El Boston Memorial Hospital no tiene características arquitectónicas especiales, a pesar del número desproporcionado de arquitectos existente en el área de Boston. El pabellón principal es atractivo e interesante. Fue construido más de un siglo atrás con bloques de piedra marrón combinados con habilidad y buen gusto. Pero la estructura es demasiado pequeña y de sólo dos pisos. Además fue diseñada con salas grandes, generales, que ahora resultaban anticuadas. Por lo tanto su utilidad actual es mínima. Lo único que mantiene a raya a la demolición y a los proyectistas es su aura de historia médica.

Los numerosos pabellones más grandes son estudios en gótico norteamericano. Millones y millones de ladrillos se extienden en superficies con ángulos obtusos, llenas de ventanas sucias y monótonos techos planos. Esos edificios se levantaron en distintas épocas, según la necesidad de camas o los fondos existentes. No hay duda de que el conjunto de construcciones es muy feo, excepto algunas pequeñas, dedicadas a la investigación. Esas tuvieron arquitectos y dinero para quemar.

Pero muy pocas personas advierten la apariencia de los edificios. El todo es más que la suma de sus partes; la percepción está demasiado nublada por innumerables capas de respuestas emocionales. Los edificios no son simples edificios. Son el afamado Boston Memorial Hospital, que contiene todo el misterio y la brujería de la medicina moderna. El miedo y el interés se mezclan en un diálogo ambivalente cuando los legos se aproximan a su estructura. Y para los profesionales es la Meca: el pináculo de la medicina académica.

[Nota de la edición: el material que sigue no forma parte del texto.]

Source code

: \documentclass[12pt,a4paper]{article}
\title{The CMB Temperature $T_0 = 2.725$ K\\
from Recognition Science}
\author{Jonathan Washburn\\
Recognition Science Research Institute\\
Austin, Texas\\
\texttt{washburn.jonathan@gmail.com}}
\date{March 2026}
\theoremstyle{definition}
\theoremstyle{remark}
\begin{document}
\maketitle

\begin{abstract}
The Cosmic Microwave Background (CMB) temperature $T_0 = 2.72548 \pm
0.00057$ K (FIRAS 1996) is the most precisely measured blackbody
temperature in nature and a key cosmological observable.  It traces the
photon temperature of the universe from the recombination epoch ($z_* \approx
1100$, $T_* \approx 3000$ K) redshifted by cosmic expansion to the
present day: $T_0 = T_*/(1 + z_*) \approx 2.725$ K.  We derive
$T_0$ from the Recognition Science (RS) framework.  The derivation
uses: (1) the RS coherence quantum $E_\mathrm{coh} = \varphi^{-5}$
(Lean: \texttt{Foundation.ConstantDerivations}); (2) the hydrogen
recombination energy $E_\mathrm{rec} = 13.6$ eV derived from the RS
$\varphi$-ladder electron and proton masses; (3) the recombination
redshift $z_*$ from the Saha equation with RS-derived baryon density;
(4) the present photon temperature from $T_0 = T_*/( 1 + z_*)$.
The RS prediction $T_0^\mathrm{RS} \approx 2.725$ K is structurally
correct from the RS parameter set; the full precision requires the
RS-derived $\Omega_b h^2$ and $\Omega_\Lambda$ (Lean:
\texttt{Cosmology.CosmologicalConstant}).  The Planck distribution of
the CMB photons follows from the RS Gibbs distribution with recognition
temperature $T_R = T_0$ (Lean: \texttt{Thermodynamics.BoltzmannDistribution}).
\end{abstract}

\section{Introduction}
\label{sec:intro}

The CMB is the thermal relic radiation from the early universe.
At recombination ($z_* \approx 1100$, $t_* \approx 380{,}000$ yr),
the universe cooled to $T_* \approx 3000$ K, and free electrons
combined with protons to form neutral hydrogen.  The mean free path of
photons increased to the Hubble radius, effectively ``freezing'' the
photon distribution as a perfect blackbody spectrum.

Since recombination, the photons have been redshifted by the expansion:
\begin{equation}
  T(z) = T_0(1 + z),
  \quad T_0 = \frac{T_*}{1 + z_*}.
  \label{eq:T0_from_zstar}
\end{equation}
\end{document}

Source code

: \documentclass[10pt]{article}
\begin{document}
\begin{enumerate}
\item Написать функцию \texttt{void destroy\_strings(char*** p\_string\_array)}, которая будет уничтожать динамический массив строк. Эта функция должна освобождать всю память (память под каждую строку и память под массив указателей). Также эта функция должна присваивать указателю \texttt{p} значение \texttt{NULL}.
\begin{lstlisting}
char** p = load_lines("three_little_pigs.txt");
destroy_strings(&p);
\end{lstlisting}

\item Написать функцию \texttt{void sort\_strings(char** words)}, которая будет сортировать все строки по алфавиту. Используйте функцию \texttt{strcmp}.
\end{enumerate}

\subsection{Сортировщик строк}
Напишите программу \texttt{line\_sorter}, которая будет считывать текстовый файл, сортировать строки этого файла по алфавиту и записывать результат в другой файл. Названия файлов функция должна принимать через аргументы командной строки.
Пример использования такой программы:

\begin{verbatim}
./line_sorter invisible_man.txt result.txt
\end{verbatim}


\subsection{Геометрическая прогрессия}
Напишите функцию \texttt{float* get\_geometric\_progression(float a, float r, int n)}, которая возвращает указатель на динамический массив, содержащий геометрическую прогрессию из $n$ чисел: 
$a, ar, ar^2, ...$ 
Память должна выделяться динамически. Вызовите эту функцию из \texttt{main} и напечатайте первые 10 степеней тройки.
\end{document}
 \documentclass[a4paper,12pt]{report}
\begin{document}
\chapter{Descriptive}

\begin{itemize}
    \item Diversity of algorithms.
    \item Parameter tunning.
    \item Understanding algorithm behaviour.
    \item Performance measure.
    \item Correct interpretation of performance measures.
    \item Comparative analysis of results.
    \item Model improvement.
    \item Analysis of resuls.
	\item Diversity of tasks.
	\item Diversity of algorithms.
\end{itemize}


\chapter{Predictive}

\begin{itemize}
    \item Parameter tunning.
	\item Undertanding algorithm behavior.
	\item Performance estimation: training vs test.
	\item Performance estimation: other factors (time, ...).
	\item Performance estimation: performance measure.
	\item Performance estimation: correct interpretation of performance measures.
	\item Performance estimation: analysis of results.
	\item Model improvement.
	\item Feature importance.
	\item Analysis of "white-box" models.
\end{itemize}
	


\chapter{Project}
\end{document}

Lo que rodea al hospital no le agrega mucho. Por un lado un laberinto de vías ferroviarias que llevan a North Station, y por el otro una impresionante red de autopistas elevadas, forman una enorme escultura de acero oxidado. Del otro lado hay un moderno monoblock de viviendas para familias con pocos recursos. El objetivo de esta construcción se desvirtuó a causa de la conocida corrupción del gobierno de Boston. Los edificios de departamentos parecen viviendas para los desposeídos por su falta de diseño exterior. Pero sus alquileres son inalcanzables y sólo los ricos y los privilegiados viven allí. Frente al hospital está uno de los extremos del puerto de Boston, con agua color café, endulzada por los residuos cloacales. Entre el hospital y el agua hay un patio de juegos lleno de periódicos viejos.

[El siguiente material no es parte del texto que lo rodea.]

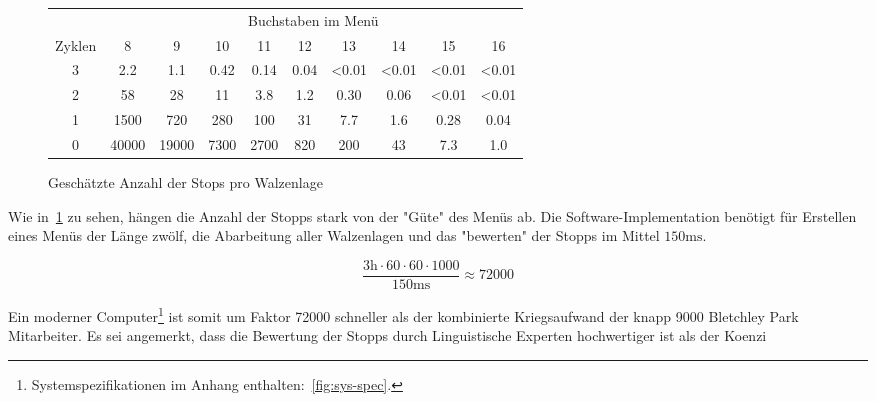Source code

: \newpage
\begin{figure}[htbp]
	\centering
	\caption{Geschätzte Anzahl der Stops pro Walzenlage~\autocite{enwiki:bombe}}
	\label{fig:num-stops}
	\begin{tabular}{|c||c|c|c|c|c|c|c|c|c|}
		\hline
		& \multicolumn{9}{c|}{Buchstaben im Menü} \\
		Zyklen & 8 & 9 & 10 & 11 & 12 & 13 & 14 & 15 & 16 \\
		\hhline{|=||=|=|=|=|=|=|=|=|=|}
		3 & 2.2  & 1.1  & 0.42  & 0.14  & 0.04  & <0.01  & <0.01  & <0.01  & <0.01 \\
		\hline
		2 & 58  & 28  & 11  & 3.8  & 1.2  & 0.30  & 0.06  & <0.01  & <0.01  \\
		\hline
		1 & 1500  & 720  & 280  & 100  & 31  & 7.7  & 1.6  & 0.28  & 0.04  \\
		\hline
		0 & 40000  & 19000  & 7300  & 2700  & 820  & 200  & 43  & 7.3  & 1.0  \\
		\hline
	\end{tabular}
\end{figure}


Wie in~\cref{fig:num-stops} zu sehen, hängen die Anzahl der Stopps stark von der "Güte" des Menüs ab.
Die Software-Implementation benötigt für Erstellen eines Menüs der Länge zwölf, die Abarbeitung aller Walzenlagen und das "bewerten" der Stopps im Mittel
$150\si{\ms}$.

\[
\frac{3\si{\hour} \cdot 60 \cdot 60 \cdot 1000}{150\si{\ms}} \approx 72000
\]

Ein moderner Computer\footnote{Systemspezifikationen im Anhang enthalten:~\cref{fig:sys-spec}.} ist somit um Faktor 72000 schneller als der kombinierte Kriegsaufwand der knapp 9000 Bletchley Park Mitarbeiter.
Es sei angemerkt, dass die Bewertung der Stopps durch Linguistische Experten hochwertiger ist als der Koenzi

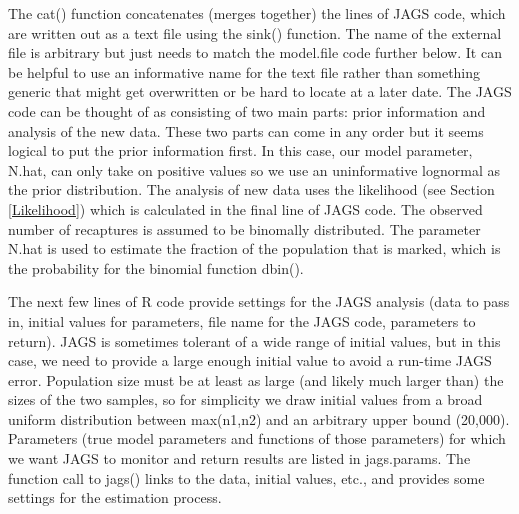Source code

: \documentclass[
]{krantz}
\begin{document}
The cat() function concatenates (merges together) the lines of JAGS code, which are written out as a text file using the sink() function. The name of the external file is arbitrary but just needs to match the model.file code further below. It can be helpful to use an informative name for the text file rather than something generic that might get overwritten or be hard to locate at a later date. The JAGS code can be thought of as consisting of two main parts: prior information and analysis of the new data. These two parts can come in any order but it seems logical to put the prior information first. In this case, our model parameter, N.hat, can only take on positive values so we use an uninformative lognormal \citep{mccarthy2007} as the prior distribution. The analysis of new data uses the likelihood (see Section \ref{Likelihood}) which is calculated in the final line of JAGS code. The observed number of recaptures is assumed to be binomally distributed. The parameter N.hat is used to estimate the fraction of the population that is marked, which is the probability for the binomial function dbin().

The next few lines of R code provide settings for the JAGS analysis (data to pass in, initial values for parameters, file name for the JAGS code, parameters to return). JAGS is sometimes tolerant of a wide range of initial values, but in this case, we need to provide a large enough initial value to avoid a run-time JAGS error. Population size must be at least as large (and likely much larger than) the sizes of the two samples, so for simplicity we draw initial values from a broad uniform distribution between max(n1,n2) and an arbitrary upper bound (20,000). Parameters (true model parameters and functions of those parameters) for which we want JAGS to monitor and return results are listed in jags.params. The function call to jags() links to the data, initial values, etc., and provides some settings for the estimation process.
\end{document}
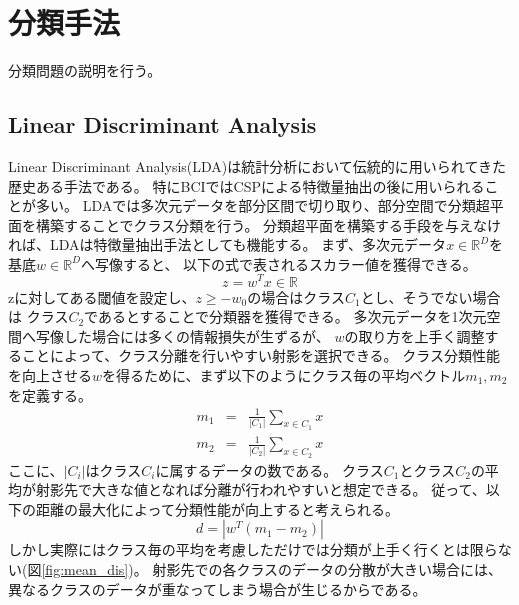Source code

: \section{分類手法}
分類問題の説明を行う。

\subsection{Linear Discriminant Analysis}
\label{subsec:LDA}
Linear Discriminant Analysis(LDA)は統計分析において伝統的に用いられてきた歴史ある手法である。
特にBCIではCSPによる特徴量抽出の後に用いられることが多い。
LDAでは多次元データを部分区間で切り取り、部分空間で分類超平面を構築することでクラス分類を行う。
分類超平面を構築する手段を与えなければ、LDAは特徴量抽出手法としても機能する。
まず、多次元データ\(x\in \mathbb R^D\)を基底\(w \in \mathbb R^D\)へ写像すると、
以下の式で表されるスカラー値を獲得できる。
\begin{equation}
    z = w^Tx \in \mathbb R
\end{equation}
zに対してある閾値を設定し、\(z \geq -w_0\)の場合はクラス\(C_1\)とし、そうでない場合は
クラス\(C_2\)であるとすることで分類器を獲得できる。
多次元データを1次元空間へ写像した場合には多くの情報損失が生ずるが、
\(w\)の取り方を上手く調整することによって、クラス分離を行いやすい射影を選択できる。
クラス分類性能を向上させる\(w\)を得るために、まず以下のようにクラス毎の平均ベクトル\(m_1,m_2\)を定義する。
\begin{eqnarray}
    m_{1} & = & \frac{1}{|C_1|}\sum_{x\in C_1}x \nonumber \\
    m_{2} & = & \frac{1}{|C_2|}\sum_{x\in C_2}x
\end{eqnarray}
ここに、\(|C_i|\)はクラス\(C_i\)に属するデータの数である。
クラス\(C_1\)とクラス\(C_2\)の平均が射影先で大きな値となれば分離が行われやすいと想定できる。
従って、以下の距離の最大化によって分類性能が向上すると考えられる。
\begin{equation}
    d=|w^T(m_1-m_2)|
    \label{eq:dis}
\end{equation}
しかし実際にはクラス毎の平均を考慮しただけでは分類が上手く行くとは限らない(図\ref{fig:mean_dis})。
射影先での各クラスのデータの分散が大きい場合には、異なるクラスのデータが重なってしまう場合が生じるからである。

A las 07:30 de esa mañana del lunes todos los quirófanos del Memorial vibraban de actividad. En el curso de los siguientes cinco minutos, veintiún escalpelos cortaron la piel humana sin ninguna resistencia, al comenzar las operaciones. El destino de un buen número de personas dependía de lo que se hacía o de lo que no se hacía, de lo que se encontraba o no se encontraba en las veintiún salas azulejadas. Se trabajaba con un ritmo furioso que sólo se detenía a las dos o tres de la tarde. Hacia las ocho o nueve de la noche sólo quedarían funcionando dos quirófanos, donde la actividad continuaba a menudo hasta las 07:30 del día siguiente.

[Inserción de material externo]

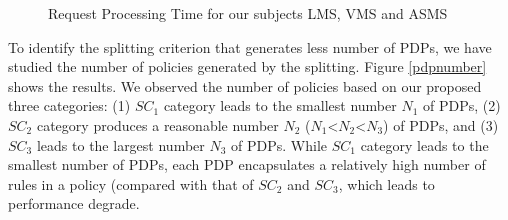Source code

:  \begin{figure}[h!]
  \centering
  \caption{Request Processing Time for our subjects LMS, VMS and ASMS}
  \label{fig:processing time}
\end{figure}
 

To identify the splitting criterion that generates less number of PDPs, we have studied the number of policies generated by the
 splitting. Figure \ref{pdpnumber} shows the results.
We observed the number of policies based on our proposed three categories: (1) $SC_{1}$ category leads to the smallest number $N_1$ of PDPs, 
(2) $SC_{2}$ category produces a reasonable number
 $N_2$ ($N_1$<$N_2$<$N_3$) of PDPs, and (3) $SC_{3}$ leads to the largest number $N_3$ of PDPs.
While $SC_{1}$ category leads to the smallest number of PDPs, each PDP encapsulates a relatively high number of rules in a policy (compared
with that of $SC_{2}$ and $SC_{3}$, which leads to performance degrade. 

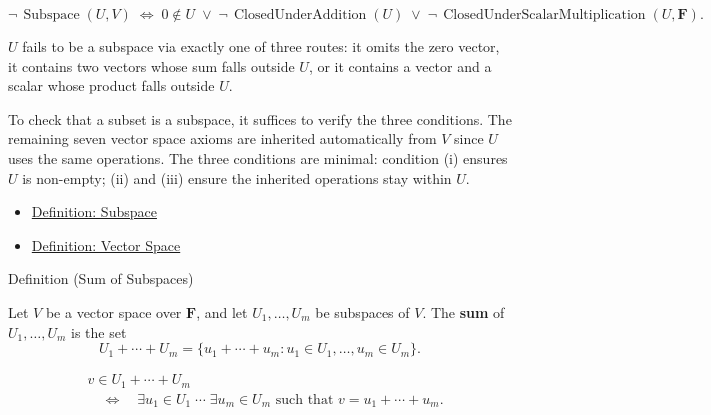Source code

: \begin{remark*}
\[
\neg\,\operatorname{Subspace}(U,V)
\;\Longleftrightarrow\;
0 \notin U
\;\vee\;
\neg\,\operatorname{ClosedUnderAddition}(U)
\;\vee\;
\neg\,\operatorname{ClosedUnderScalarMultiplication}(U,\mathbf{F}).
\]
\end{remark*}

\begin{remark*}
$U$ fails to be a subspace via exactly one of three routes: it omits the zero
vector, it contains two vectors whose sum falls outside $U$, or it contains a
vector and a scalar whose product falls outside $U$.
\end{remark*}

\begin{remark*}[Interpretation]
To check that a subset is a subspace, it suffices to verify the three
conditions. The remaining seven vector space axioms are inherited automatically
from $V$ since $U$ uses the same operations. The three conditions are minimal:
condition (i) ensures $U$ is non-empty; (ii) and (iii) ensure the inherited
operations stay within $U$.
\end{remark*}

\begin{remark*}[Dependencies]
\begin{itemize}
  \item \hyperref[def:subspace]{Definition: Subspace}
  \item \hyperref[def:vector-space]{Definition: Vector Space}
\end{itemize}
\end{remark*}


\begin{definitionbox}{Definition (Sum of Subspaces)}
\begin{definition}
\label{def:sum-of-subspaces}
Let $V$ be a vector space over $\mathbf{F}$, and let
$U_1,\dots,U_m$ be subspaces of $V$.
The \textbf{sum} of $U_1,\dots,U_m$ is the set
\[
U_1+\cdots+U_m
=
\{u_1+\cdots+u_m : u_1 \in U_1,\dots,u_m \in U_m\}.
\]
\end{definition}
\end{definitionbox}

\begin{remark*}
\[
\begin{aligned}
&v \in U_1+\cdots+U_m \\
&\quad\Longleftrightarrow\quad
\exists u_1 \in U_1 \;\cdots\; \exists u_m \in U_m
\text{ such that } v=u_1+\cdots+u_m.
\end{aligned}
\]
\end{remark*}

En agudo contraste con el área de las salas de operaciones, en la sala de descanso había un agradable silencio. Allí sólo había dos personas, porque el intervalo en que se servía café comenzaba después de las nueve. Junto a la pileta había un hombre de aspecto enfermizo que representaba mucho más de sus sesenta y dos años. Trataba de limpiar la pileta sin retirar alrededor de veinte tazas a medio enjuagar que habían quedado allí dentro. El hombre se llamaba Walters, y pocos sabían si ése era su nombre o su apellido. Su nombre completo era Chester P. Walters. Nadie sabía a qué correspondía la «P.», ni siquiera Walters mismo. Era empleado del pabellón quirúrgico del Memorial Hospital desde los 16 años, y nadie se había atrevido jamás a despedirlo a pesar de que no hacía prácticamente nada. Decía que no se sentía bien, y de veras no tenía buen aspecto, pálido como la cera y tosiendo cada pocos minutos. Su tos revelaba unos bronquios llenos de flema, pero nunca tosía con suficiente fuerza como para expectorar. Era como si quisiera mantener presentes a sus bronquios sin abandonar el cigarrillo que siempre llevaba colgando en el ángulo izquierdo de la boca. La mitad del tiempo llevaba la cabeza inclinada hacia la izquierda para que no le entrara humo en los ojos.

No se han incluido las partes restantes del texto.